__RECORDS FOR THE TASK__.
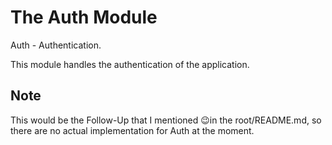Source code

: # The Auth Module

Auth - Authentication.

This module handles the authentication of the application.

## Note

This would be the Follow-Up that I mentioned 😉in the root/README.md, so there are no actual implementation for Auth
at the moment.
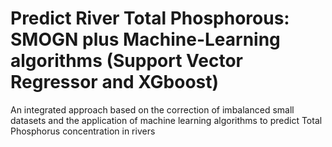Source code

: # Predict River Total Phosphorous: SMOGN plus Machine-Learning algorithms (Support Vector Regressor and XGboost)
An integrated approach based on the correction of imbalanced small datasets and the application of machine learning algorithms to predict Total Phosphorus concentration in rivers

==

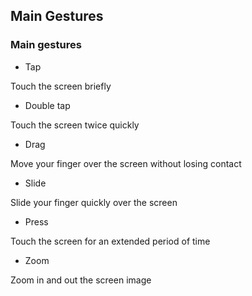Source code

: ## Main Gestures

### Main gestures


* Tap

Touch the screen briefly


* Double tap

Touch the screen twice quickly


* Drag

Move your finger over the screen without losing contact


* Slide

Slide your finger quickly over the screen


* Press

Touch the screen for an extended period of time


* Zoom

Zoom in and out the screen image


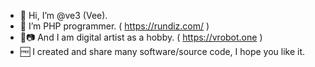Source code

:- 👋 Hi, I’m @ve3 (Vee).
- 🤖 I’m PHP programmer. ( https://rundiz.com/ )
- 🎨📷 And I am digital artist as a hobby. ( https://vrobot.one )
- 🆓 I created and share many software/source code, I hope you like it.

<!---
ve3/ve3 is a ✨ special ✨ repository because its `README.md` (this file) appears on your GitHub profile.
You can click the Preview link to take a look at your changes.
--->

...

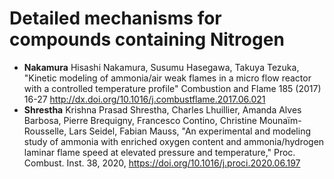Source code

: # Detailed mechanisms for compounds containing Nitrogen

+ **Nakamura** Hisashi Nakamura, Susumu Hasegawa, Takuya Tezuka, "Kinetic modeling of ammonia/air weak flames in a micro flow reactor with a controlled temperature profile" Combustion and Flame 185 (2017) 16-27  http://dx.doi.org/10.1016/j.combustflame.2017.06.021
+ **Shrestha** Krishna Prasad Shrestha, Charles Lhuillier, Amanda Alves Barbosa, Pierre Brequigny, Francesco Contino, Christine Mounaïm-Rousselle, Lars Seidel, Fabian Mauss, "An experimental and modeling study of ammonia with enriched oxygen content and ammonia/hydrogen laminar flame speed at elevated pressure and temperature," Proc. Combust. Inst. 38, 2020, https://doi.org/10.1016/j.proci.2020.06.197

__TASK DIRECTIONS__. The answer should be a number alone: the count of lines in the records that hold the word "Zoom".

__RESPONSE__. 2